Ссыльные, проснувшиь поодаль от нашествия лошадей, недоумевали, что это произошло между прорабом и бывшем зэком, ни словом не обменявшиеся во время перехода к поселку.
Немного остыв, Иннокентий расспросил подробнее Матвея о том, чем занимался тот до того, как сослали в лагеря. А когда узнал, что тому приходилось документировать и шурфы, схватил за руку, подвел к ссыльным и выпалил:
— Вот ваш непосредственный начальник, а точнее – главнокомандующий! Его приказы – мои. Не обсуждать, а выполнять! Есть вопросы?
Вопросов не было.
С теми же каюрами-эвенами, что доставили команду в поселок, с тяжело гружеными лошадьми снаряжением, пилами, ломами, кирками и всяким другим скарбом, Матвей погрузился на баржу и отправился к устью Ханды. Иннокентий остался ждать прибытия следующей партии проходчиков, взрывника и взрывчатки.
* * *
К ручью Светлому подошли на третий день к вечеру. На невысокой террасе к скалью прижались два незаконченных сруба. Третий, поменьше и уже жилой, стоял выше по течению ручья. Еще поодаль виднелись две палатки. Около той, что побольше, люди пилили бревна, готовили дранье. У самой воды стоял сруб поменьше – баня. Завидев, что из трубы стелился дымок, Матвей почувствовал, как зачесалось тело в предвкушении скорой помывки.
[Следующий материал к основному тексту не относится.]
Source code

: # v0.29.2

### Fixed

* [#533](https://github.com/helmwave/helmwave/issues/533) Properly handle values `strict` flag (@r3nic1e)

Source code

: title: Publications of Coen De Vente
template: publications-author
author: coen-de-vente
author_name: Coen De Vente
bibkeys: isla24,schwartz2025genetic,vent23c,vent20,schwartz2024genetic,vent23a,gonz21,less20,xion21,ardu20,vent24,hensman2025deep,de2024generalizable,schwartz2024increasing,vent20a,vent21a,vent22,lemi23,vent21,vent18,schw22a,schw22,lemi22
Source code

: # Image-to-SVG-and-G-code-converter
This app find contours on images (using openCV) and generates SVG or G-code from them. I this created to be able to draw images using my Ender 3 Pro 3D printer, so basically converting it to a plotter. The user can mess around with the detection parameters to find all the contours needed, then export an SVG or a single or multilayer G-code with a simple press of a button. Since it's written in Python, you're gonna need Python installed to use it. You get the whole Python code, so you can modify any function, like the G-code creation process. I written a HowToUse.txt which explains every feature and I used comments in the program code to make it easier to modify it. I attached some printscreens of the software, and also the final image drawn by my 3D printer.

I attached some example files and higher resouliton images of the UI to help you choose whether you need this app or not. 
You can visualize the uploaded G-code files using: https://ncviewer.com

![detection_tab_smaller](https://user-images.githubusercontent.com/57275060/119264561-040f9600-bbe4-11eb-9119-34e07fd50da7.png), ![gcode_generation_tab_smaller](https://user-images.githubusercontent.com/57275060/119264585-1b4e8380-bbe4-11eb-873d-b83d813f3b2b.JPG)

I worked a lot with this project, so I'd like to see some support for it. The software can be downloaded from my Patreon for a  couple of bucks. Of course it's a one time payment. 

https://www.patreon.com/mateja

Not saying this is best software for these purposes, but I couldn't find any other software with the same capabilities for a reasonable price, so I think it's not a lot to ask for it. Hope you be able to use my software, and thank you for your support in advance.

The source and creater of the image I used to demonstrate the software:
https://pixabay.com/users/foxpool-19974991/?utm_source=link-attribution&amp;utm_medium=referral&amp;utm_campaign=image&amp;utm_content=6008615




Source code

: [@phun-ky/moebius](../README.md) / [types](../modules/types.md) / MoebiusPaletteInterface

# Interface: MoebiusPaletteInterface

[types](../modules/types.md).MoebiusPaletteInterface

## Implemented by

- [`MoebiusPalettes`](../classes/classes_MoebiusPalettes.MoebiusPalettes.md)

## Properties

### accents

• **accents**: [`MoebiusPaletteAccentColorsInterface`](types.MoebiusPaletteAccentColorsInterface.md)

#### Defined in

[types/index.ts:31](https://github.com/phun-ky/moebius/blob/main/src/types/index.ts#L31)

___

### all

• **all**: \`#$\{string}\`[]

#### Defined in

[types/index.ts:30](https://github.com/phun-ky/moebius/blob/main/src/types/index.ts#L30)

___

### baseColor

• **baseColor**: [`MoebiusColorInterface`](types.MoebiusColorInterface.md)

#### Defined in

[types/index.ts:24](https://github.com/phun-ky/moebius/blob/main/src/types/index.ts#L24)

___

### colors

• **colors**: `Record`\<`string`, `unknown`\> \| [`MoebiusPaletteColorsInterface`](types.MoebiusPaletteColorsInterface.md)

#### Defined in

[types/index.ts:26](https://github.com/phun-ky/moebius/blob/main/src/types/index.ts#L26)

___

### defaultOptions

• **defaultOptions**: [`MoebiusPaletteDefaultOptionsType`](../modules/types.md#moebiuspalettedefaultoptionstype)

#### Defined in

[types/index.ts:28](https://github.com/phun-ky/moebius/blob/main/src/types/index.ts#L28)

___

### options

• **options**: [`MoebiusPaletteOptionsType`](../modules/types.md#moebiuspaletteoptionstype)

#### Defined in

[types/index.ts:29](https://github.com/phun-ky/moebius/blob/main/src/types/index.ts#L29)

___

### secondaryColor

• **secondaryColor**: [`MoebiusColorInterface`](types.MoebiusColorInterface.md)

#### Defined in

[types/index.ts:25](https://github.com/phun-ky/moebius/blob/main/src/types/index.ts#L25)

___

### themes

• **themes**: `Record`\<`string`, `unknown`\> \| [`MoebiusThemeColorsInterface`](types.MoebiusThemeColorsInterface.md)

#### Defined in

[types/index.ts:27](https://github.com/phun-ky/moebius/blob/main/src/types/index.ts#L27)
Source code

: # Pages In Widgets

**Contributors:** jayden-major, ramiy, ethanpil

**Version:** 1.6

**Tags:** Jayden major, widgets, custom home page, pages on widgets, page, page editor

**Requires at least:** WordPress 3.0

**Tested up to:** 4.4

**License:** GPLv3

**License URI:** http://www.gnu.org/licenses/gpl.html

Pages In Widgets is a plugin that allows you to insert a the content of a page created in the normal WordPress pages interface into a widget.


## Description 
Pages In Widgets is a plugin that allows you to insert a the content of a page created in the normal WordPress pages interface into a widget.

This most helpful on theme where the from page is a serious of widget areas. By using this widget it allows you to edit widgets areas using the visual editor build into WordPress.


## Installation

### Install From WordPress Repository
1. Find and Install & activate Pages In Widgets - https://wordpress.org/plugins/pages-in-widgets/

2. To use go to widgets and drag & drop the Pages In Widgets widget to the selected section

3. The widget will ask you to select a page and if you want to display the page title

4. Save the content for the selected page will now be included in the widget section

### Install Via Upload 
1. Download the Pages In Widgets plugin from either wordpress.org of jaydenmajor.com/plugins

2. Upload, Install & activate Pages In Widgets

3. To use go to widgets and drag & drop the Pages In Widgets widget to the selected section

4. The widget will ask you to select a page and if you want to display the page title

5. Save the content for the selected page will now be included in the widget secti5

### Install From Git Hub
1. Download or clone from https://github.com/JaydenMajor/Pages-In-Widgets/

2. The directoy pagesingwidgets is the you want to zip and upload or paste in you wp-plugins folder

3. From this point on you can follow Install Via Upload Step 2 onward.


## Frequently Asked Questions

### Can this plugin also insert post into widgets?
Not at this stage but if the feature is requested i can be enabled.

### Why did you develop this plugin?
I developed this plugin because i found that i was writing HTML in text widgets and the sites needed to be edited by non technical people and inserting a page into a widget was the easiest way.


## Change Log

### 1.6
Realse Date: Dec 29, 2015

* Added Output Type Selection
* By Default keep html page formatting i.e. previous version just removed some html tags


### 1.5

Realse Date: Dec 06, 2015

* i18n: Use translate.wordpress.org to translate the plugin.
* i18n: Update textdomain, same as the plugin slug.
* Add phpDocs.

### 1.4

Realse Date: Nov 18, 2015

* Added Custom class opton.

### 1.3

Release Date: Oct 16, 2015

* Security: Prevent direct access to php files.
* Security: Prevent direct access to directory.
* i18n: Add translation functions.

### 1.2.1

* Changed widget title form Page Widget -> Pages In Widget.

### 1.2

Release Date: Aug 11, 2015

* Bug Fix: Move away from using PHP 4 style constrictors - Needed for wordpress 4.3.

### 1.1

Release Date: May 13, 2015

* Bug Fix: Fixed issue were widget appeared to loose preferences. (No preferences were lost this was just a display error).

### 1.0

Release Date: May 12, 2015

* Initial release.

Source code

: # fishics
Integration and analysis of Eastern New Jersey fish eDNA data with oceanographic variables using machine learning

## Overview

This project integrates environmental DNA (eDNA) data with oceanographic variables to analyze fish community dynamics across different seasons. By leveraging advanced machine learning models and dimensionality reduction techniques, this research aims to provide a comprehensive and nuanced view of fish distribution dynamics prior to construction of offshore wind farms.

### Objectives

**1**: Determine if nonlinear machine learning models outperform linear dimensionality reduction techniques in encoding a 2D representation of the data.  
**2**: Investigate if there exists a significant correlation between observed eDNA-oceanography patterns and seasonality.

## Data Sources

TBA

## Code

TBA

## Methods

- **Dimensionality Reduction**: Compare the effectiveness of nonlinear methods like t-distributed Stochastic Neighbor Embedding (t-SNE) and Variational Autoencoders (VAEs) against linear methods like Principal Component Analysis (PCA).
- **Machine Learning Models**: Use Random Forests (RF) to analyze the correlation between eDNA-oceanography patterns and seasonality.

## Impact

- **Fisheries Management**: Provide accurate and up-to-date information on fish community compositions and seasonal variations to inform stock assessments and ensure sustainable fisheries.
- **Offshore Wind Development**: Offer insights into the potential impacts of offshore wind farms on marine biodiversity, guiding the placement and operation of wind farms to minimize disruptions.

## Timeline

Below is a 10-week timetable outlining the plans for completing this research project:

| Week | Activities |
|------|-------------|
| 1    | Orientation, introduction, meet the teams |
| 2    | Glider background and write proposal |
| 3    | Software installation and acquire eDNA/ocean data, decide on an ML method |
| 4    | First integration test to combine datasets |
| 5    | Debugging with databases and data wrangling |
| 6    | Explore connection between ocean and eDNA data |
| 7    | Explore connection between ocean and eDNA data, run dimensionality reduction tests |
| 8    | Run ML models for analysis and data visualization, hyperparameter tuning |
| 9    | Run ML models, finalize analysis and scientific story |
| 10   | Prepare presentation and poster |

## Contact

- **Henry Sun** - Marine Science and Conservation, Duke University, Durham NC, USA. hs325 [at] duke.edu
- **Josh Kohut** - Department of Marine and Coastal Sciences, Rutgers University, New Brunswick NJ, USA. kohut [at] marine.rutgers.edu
Заметив прибывших, подошли вохровцы. За ними от лагеря потянулись люди. От вольнонаемных людей заключенные выделялись только нашивкой номера на рубахах и телогрейках. Здоровались и помогали развьючить лошадей. Неожиданно Матвея окликнул знакомый голос:
— Матвей? Какими судьбами?
К нему спешил Вовчик Шнырь.
— Глянь-ко! Видно тайга уже не такая пустошь, коли знакомых встренуть можно,- шагнул навстречу Матвей.
— А я думаю, кто это распоряжается прибывшими? Вначале не признал тебя. Никак в начальство выбился? – спросил Вовчик.
— Поставили, не выбился!
— Отсидел что ли? На вольной теперь?- тряс руку Шнырь.
— На вольной, кажется.
— Не обвык еще?
— К воле превыкаешь быстро. Да не напился еще волюшки-то. А ты что здесь, шурфовщиком?
—А кем же еще? Все тут шурфовщики, - почесался Шнырь.
— Выходит, ты сюда привел лагерных? – Вспомнив его судьбу, спросил Матвей.
— А кто же… Два года назад энкэвэдэшник как увидел золото, что с шурфика я отмыл, так на другой же день меня с тремя конвоирами обратно отправил в Якутск срок досиживать, а сам со своими людьми, да отмытым золотишком в Охотск подался. Сказал, мол, геологоразведку будут здесь организовывать. А в этом году прислали снова конвой за мной. Вот с лета мы здесь и готовимся к зимней шурфовке.
— А Обух отстал от тебя?
— Отстанет он! Сказал, что теперь я до смертушки около него буду… Иногда так посмотрит, словно перед ним я уже покойник. Боюсь его, Матвей. И не пожалуешься ведь…
— Что же он добивается от тебя?
— Что-что! Золотишка хочет намыть и слинять отседова. Я с ним в паре горбатиться на шурфовке должен. Хотел сразу же в бега податься, не получилось. Караулит меня. Сказал, что шею свернет, если я ему золота не намою. Так что я, считай, под двойным конвоем, под энкэвэдэшным и его. И спим рядом и по нужде ходим. Тень моя черная,- вздохнул Шнырь.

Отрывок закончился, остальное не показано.